Disclaimer: I am a complete layman in psychology, with no education in the field whatsoever. This question was prompted by my reading Kahneman's "Thinking Fast and Slow", in which he discusses the model of System 1 and System 2 extensively.
I thought many of the cognitive biases and other psychological effects were fascinating to read about, and I really enjoyed it. But every time he brought the "two systems" into the discussion of a particular cognitive bias (such as the affect heuristic or hindsight bias), it felt like he was using it as a post hoc explanation of how the effect could be described by certain characteristics of the two systems. It was never clear to me how you can show that the dual process implies the existence of the discussed effect.
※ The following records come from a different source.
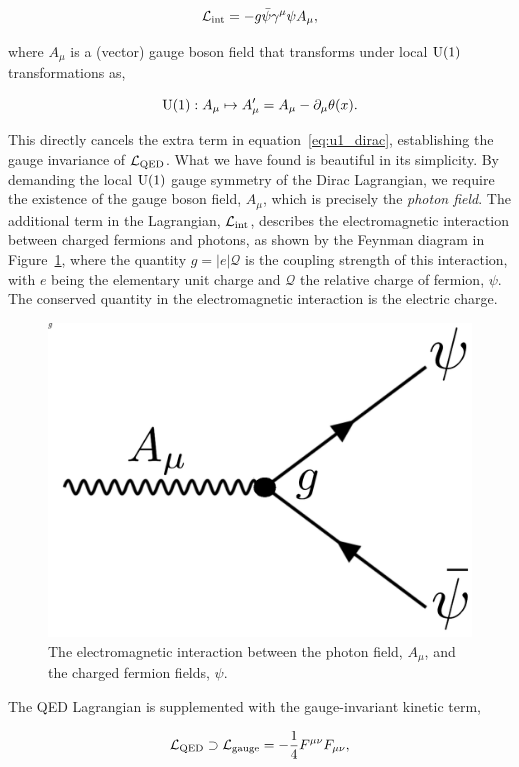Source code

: \begin{equation}\label{eq:qed_interaction}
    \mathcal{L}_{\rm{int}} = -g\bar{\psi}\gamma^{\mu}{\psi}A_\mu,
\end{equation}

\noindent
where $A_\mu$ is a (vector) gauge boson field that transforms under local ${\rm{U}}(1)$ transformations as,

\begin{equation}
    {\rm{U}}(1): A_\mu \mapsto A_\mu' = A_\mu - {\partial_\mu\theta(x)}.
\end{equation}

\noindent
This directly cancels the extra term in equation~\ref{eq:u1_dirac}, establishing the gauge invariance of $\mathcal{L}_{\rm{QED}}$. What we have found is beautiful in its simplicity. By demanding the local ${\rm{U}}(1)$ gauge symmetry of the Dirac Lagrangian, we require the existence of the gauge boson field, $A_\mu$, which is precisely the \textit{photon field}. The additional term in the Lagrangian, $\mathcal{L}_{\rm{int}}$, describes the electromagnetic interaction between charged fermions and photons,
as shown by the Feynman diagram in Figure~\ref{fig:eminteraction}, where the quantity $g=|e|\mathcal{Q}$ is the coupling strength of this interaction, with $e$ being the elementary unit charge and $\mathcal{Q}$ the relative charge of fermion, $\psi$. The conserved quantity in the electromagnetic interaction is the electric charge.

\begin{figure}
  \centering
  \includegraphics[width=.25\linewidth]{Figures/theory/em_interaction.pdf}
  \caption[The electromagnetic interaction]
  {
    The electromagnetic interaction between the photon field, $A_\mu$, and the charged fermion fields, $\psi$.
  }
  \label{fig:eminteraction}
\end{figure}

The QED Lagrangian is supplemented with the gauge-invariant kinetic term, 

\begin{equation}
    \mathcal{L}_{\rm{QED}} \supset \mathcal{L}_{\rm{gauge}} = -\frac{1}{4}F^{\mu\nu}F_{\mu\nu},
\end{equation}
I think he did a far better job showing how certain psychological effects result from prospect theory. It's easy to show, for example, how prospect theory implies the endowment effect, as shown in the given link. Even though knowledge of the endowment effect existed before prospect theory, it's easy to see how the endowment effect could have been predicted by prospect theory. You can even prove that it would exist, given the utility function of prospect theory and the right axioms.
But I'm confused about how you can do the same with dual process theory, and the cognitive biases that it supposedly explains. How can you use dual process theory to predict the existence of a cognitive bias? Are there examples of cognitive biases that were, or can be explicitly predicted using DPT?
If this is just a poorly framed question--if predicting cognitive biases is not one of the purposes of the theory--then what is the purpose of dual process theory?
EDIT: I want to make a few clarifications here. My concern is neither with the predictive success of DPT - or other theories to which I compare it - nor is it with whether the things that DPT can predict have already been discovered before DPT. The example I used - prospect theory, and its "prediction" of the endowment effect - is both retroactive (the effect was known before the theory), and according to the answer by Fizz, has questionable predictive verification. However, the manner by which you can use the theory to make the prediction is quite clear. If we assume the value curve given by prospect theory, and the claim of prospect theory that a person's perceived value of a gain or loss is relative to their current position rather than absolutely dependent on the final state, then it follows logically that an individual's perceived gain in value for acquiring something is lower than their perceived loss in value for losing the same thing. This can be answered in theory, on pen and paper, given the framing of the scenario and the axioms of prospect theory.
With dual process theory I want to understand:
- what kind of predictions it can make about human behavior
- how to make those predictions using the theory
Since this is seemingly a very celebrated modern theory of human behavior, I just want to know how it's used. I don't mind if every known consequence of dual process theory was discovered before the theory, nor do I mind if the method is not as rigorous as that of a physics theory.